Lake St. Clair rebounds to offer plush fishing for world championship
Andrea Cavallini is one of 52 competitors at the Hobie Fishing World Championships in the town of Tecumseh. He is here from Tuscany, Italy and caught a 21 inch bass this morning, one of the biggest catches of the day.
“I am happy to start today's competition like this,” Cavallini said. “No words to describe my feeling. For me it is an honor to stay here in the best competition in the world.”
At the Hobie Worlds in China nine years ago, a total of 30 fish were caught, according to Meet Director, Steve Field. Hundreds were hooked last year in Sweden, but in the first of three days in Tecumseh, the count is well over one thousand and growing.
“The waterway you have here in your backyard at Lake St Clair is so good at this time of year,” Fields pointed out. “If you can't catch a fish here, you should take up golf.”

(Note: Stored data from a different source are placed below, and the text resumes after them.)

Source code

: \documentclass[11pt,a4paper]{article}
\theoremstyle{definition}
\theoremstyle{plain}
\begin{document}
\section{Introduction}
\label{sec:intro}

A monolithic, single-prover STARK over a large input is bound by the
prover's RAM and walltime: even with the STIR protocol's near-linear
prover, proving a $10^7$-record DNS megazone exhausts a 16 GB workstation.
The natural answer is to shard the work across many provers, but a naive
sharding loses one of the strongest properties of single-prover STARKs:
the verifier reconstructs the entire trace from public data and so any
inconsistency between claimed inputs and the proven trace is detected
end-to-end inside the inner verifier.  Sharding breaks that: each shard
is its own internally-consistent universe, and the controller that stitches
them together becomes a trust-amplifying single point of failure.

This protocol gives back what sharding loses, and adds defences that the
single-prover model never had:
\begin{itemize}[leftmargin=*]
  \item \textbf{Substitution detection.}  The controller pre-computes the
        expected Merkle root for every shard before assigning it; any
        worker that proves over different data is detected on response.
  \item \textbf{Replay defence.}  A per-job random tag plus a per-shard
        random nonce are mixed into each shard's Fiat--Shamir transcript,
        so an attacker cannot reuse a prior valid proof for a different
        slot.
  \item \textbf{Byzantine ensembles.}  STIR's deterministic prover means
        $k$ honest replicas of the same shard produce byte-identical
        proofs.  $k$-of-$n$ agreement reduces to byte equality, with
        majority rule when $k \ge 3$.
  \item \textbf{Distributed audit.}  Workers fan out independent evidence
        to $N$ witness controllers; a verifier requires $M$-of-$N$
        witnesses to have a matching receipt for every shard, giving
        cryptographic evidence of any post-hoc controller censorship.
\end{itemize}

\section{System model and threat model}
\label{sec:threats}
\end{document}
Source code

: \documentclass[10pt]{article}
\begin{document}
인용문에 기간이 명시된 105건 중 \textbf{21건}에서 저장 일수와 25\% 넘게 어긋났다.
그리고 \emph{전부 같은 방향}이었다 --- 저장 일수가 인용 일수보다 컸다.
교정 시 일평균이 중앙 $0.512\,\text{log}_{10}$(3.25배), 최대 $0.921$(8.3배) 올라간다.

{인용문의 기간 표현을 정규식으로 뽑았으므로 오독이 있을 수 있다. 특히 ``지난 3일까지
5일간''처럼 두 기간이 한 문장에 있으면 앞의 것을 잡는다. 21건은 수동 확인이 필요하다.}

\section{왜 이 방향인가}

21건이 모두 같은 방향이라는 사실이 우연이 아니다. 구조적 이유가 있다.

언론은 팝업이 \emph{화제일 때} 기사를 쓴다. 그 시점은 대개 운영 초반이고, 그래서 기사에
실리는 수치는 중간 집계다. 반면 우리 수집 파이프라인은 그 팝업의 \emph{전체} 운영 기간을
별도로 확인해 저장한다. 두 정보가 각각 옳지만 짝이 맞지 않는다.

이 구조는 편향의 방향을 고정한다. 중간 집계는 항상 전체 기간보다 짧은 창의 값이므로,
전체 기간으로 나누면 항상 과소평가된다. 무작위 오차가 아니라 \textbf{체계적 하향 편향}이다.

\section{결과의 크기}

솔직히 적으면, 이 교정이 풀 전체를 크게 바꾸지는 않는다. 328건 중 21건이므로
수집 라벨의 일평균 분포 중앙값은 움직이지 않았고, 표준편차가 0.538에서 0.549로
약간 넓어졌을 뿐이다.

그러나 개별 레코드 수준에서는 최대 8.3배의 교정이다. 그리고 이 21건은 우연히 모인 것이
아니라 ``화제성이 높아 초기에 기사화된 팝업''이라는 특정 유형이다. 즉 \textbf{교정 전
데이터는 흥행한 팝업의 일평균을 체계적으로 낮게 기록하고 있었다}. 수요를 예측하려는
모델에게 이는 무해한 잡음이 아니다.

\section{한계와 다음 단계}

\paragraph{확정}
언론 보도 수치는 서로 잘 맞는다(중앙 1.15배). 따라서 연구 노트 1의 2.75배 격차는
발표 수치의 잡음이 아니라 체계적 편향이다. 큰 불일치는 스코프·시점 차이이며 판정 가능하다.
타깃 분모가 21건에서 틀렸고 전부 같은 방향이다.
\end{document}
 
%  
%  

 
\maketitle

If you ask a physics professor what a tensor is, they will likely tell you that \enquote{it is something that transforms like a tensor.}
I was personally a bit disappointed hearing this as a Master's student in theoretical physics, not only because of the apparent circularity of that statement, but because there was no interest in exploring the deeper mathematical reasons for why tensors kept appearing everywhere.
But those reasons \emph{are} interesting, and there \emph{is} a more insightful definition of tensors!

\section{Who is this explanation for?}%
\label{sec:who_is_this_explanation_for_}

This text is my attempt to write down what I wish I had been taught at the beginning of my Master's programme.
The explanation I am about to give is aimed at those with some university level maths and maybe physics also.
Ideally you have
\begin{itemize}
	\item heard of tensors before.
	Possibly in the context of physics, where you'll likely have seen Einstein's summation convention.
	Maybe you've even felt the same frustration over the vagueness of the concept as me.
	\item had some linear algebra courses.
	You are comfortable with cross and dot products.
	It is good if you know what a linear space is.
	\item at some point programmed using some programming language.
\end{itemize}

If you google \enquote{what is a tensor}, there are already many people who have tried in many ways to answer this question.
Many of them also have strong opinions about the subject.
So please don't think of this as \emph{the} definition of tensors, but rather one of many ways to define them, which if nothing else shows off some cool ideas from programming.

Belle River's Tim Percy is at his fifth Hobie Worlds and caught a bass as our camera arrived at his location on the lake Friday morning.
“It's been a dream of mine, since the first one that I did, to bring the Hobie Fishing World to here to Canada and to Lake St Clair to get the participants to be able to experience what I experience every day.” Percy said.
It's a catch, photo, and release tournament that has very strict rules to follow after the catch.
“Each have to have an identifier,” Percy explained. “These are provided the morning of so that nobody can take an old photo of a fish and submit it as a new fish.”
Anglers had two days to pre-fish before competition started this morning.
“Your electronics plays a massive role in locating the fish during those two days,” Fields explained. “They'll put markers or what we call waypoints, and they'll probably have 100 waypoints.”
Trevor Pitcher, director of the Freshwater Restoration Ecology Centre in LaSalle, said Lake St. Clair is plush with fish after rebounding from water quality issues in the 1970s.
“Lake St Clair has really been bouncing back because of some of the rehabilitation work that's been going on over the years and so the habitat improved and it's come back in numbers.” Pitcher said.